* _WHAT TO PRODUCE_
Within the entries below, find the portion that opens with the line containing "我们可以不借助任何框架，**" and closes with the line containing "3. 编译整个项目后，生成可". Retype that portion exactly and only.

┄┄┄┄┄┄┄┄┄┄┄┄┄┄┄┄┄┄┄┄

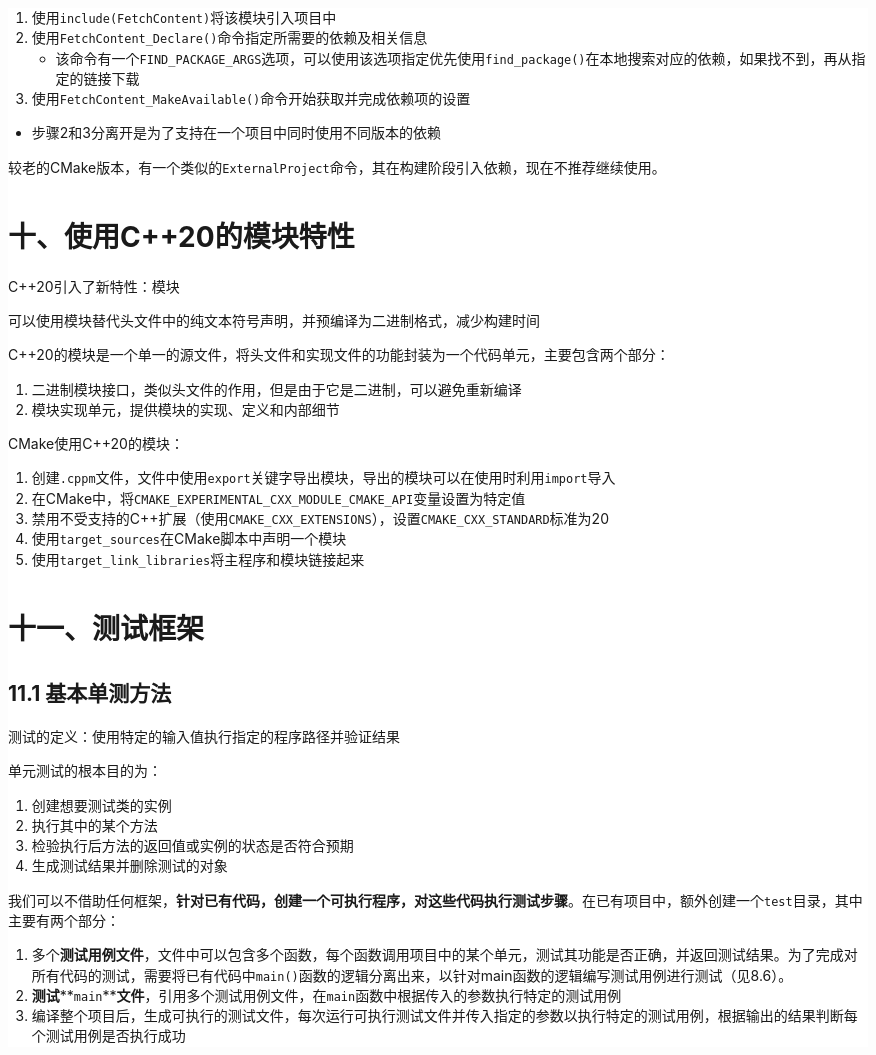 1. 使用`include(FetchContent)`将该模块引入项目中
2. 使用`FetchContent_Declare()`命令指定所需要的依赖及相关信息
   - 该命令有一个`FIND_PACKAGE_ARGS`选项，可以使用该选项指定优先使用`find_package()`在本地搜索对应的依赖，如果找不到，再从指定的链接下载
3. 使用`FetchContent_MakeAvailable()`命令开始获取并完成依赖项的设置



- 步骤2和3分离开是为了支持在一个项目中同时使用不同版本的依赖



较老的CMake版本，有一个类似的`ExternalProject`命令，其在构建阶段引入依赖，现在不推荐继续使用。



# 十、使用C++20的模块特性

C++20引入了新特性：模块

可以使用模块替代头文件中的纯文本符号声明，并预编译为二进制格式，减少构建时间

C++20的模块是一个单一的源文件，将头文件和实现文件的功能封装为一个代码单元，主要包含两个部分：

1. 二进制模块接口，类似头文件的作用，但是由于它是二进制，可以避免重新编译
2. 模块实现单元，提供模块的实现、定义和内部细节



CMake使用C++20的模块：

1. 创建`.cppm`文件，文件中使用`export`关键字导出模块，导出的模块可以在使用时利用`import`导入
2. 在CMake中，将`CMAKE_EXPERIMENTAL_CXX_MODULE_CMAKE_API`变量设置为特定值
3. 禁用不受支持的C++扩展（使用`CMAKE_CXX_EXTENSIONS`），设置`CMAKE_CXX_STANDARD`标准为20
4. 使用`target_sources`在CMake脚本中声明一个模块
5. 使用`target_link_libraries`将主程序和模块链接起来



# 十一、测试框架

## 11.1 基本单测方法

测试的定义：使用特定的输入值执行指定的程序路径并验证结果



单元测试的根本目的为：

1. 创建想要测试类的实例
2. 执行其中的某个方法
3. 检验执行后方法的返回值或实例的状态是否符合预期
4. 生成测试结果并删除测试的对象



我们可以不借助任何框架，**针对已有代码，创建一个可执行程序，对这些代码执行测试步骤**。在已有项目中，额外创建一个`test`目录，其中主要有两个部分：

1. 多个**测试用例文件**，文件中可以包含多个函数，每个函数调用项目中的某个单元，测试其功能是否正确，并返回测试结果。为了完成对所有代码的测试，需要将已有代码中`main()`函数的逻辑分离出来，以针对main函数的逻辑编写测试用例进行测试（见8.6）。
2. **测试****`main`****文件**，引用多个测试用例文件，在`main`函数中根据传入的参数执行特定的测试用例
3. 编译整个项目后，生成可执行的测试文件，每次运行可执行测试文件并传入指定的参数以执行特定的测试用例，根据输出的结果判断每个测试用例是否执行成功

┄┄┄┄┄┄┄┄┄┄┄┄┄┄┄┄┄┄┄┄

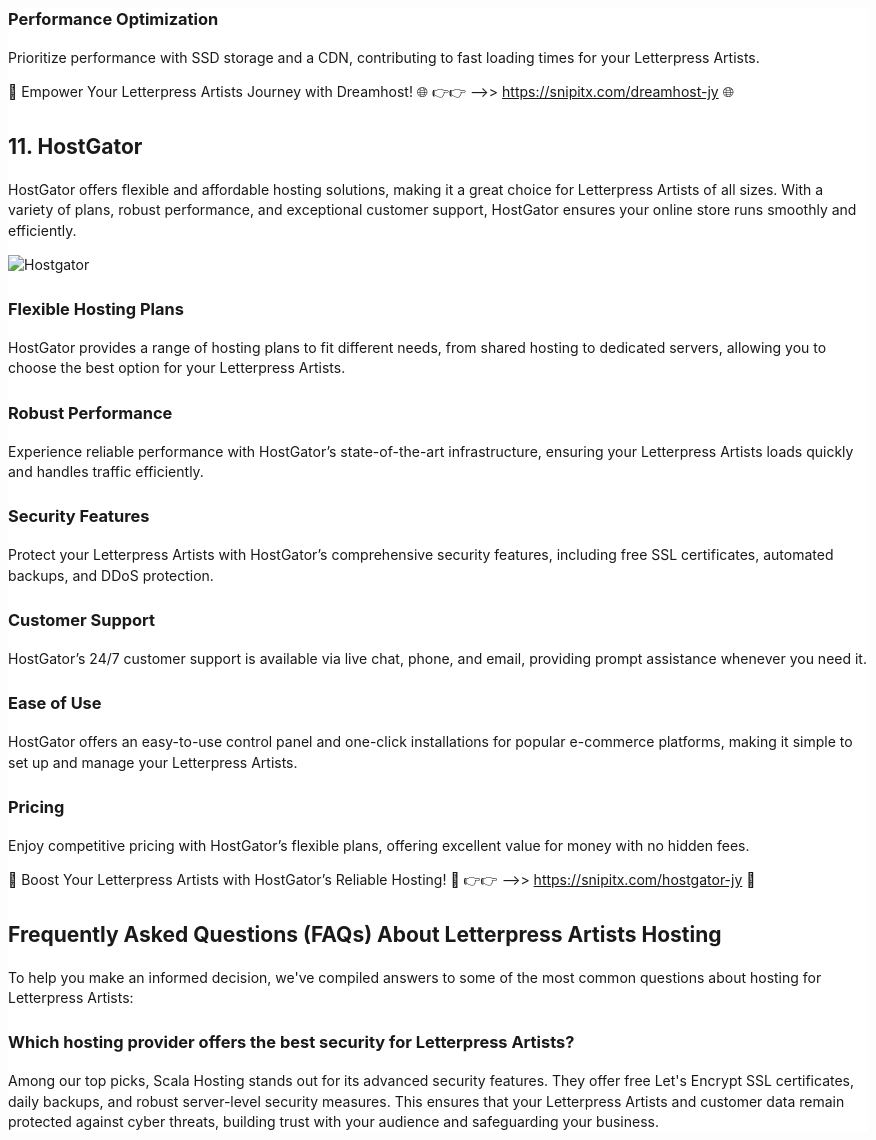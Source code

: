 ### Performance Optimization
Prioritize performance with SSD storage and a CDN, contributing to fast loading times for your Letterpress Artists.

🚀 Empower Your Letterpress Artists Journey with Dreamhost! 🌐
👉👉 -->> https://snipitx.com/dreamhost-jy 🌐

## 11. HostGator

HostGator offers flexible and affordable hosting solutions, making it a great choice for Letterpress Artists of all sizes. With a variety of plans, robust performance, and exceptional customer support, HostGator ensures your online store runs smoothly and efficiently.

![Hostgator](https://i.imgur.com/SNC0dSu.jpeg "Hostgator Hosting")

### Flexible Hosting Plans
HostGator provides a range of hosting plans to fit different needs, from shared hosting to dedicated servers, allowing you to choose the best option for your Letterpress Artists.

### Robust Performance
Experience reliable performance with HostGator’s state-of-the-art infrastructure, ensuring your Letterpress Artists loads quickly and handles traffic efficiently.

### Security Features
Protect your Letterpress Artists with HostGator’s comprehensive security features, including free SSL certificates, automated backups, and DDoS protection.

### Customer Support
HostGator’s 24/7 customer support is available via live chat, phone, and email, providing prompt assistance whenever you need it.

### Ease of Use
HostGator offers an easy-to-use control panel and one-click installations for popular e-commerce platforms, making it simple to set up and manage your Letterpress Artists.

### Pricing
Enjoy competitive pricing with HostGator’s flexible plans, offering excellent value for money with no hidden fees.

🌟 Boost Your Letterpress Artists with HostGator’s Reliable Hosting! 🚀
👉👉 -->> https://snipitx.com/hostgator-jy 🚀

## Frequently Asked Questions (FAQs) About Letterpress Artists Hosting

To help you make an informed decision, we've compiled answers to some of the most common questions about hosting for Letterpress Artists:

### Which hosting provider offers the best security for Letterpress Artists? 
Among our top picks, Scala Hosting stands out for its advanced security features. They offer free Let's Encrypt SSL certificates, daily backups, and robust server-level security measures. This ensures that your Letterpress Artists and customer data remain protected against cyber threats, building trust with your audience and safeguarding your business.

┄┄┄┄┄┄┄┄┄┄┄┄┄┄┄┄┄┄┄┄

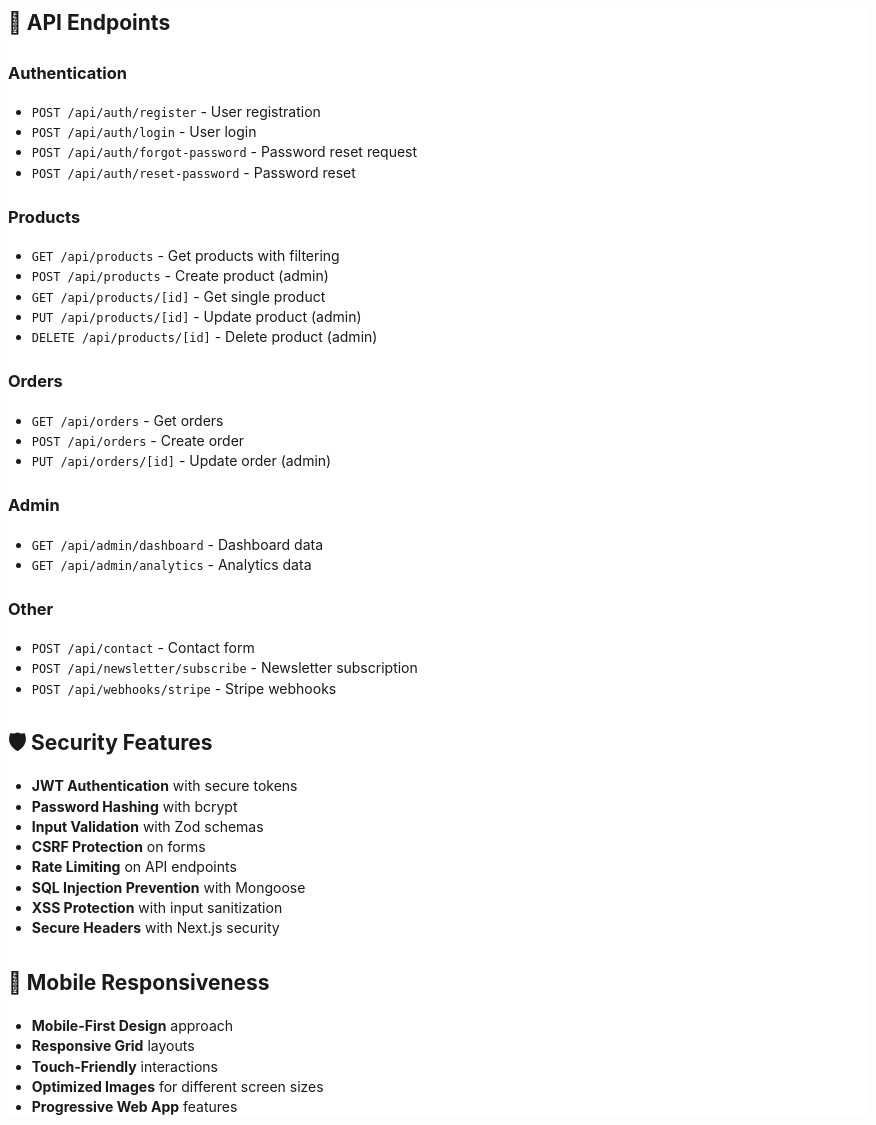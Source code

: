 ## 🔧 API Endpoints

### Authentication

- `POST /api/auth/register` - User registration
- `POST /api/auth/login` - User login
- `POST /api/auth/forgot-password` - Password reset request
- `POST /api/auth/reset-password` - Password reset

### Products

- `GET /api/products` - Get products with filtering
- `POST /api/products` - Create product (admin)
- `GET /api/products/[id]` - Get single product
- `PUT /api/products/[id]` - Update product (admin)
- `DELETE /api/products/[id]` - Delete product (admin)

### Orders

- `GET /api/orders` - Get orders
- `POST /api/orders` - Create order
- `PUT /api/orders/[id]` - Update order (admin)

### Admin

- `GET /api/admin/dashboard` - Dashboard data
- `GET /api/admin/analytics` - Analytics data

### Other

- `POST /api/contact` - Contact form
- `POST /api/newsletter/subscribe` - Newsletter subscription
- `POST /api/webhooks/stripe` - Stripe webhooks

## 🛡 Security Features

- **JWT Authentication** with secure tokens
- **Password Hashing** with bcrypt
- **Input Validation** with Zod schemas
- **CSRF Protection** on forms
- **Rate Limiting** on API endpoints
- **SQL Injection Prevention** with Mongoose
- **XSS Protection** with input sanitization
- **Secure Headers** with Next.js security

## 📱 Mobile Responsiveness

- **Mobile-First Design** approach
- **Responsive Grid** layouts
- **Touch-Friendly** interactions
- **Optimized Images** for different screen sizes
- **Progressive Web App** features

┄┄┄┄┄┄┄┄┄┄┄┄┄┄┄┄┄┄┄┄

* _FINISHED EXERCISE_
我们可以不借助任何框架，**针对已有代码，创建一个可执行程序，对这些代码执行测试步骤**。在已有项目中，额外创建一个`test`目录，其中主要有两个部分：

1. 多个**测试用例文件**，文件中可以包含多个函数，每个函数调用项目中的某个单元，测试其功能是否正确，并返回测试结果。为了完成对所有代码的测试，需要将已有代码中`main()`函数的逻辑分离出来，以针对main函数的逻辑编写测试用例进行测试（见8.6）。
2. **测试****`main`****文件**，引用多个测试用例文件，在`main`函数中根据传入的参数执行特定的测试用例
3. 编译整个项目后，生成可执行的测试文件，每次运行可执行测试文件并传入指定的参数以执行特定的测试用例，根据输出的结果判断每个测试用例是否执行成功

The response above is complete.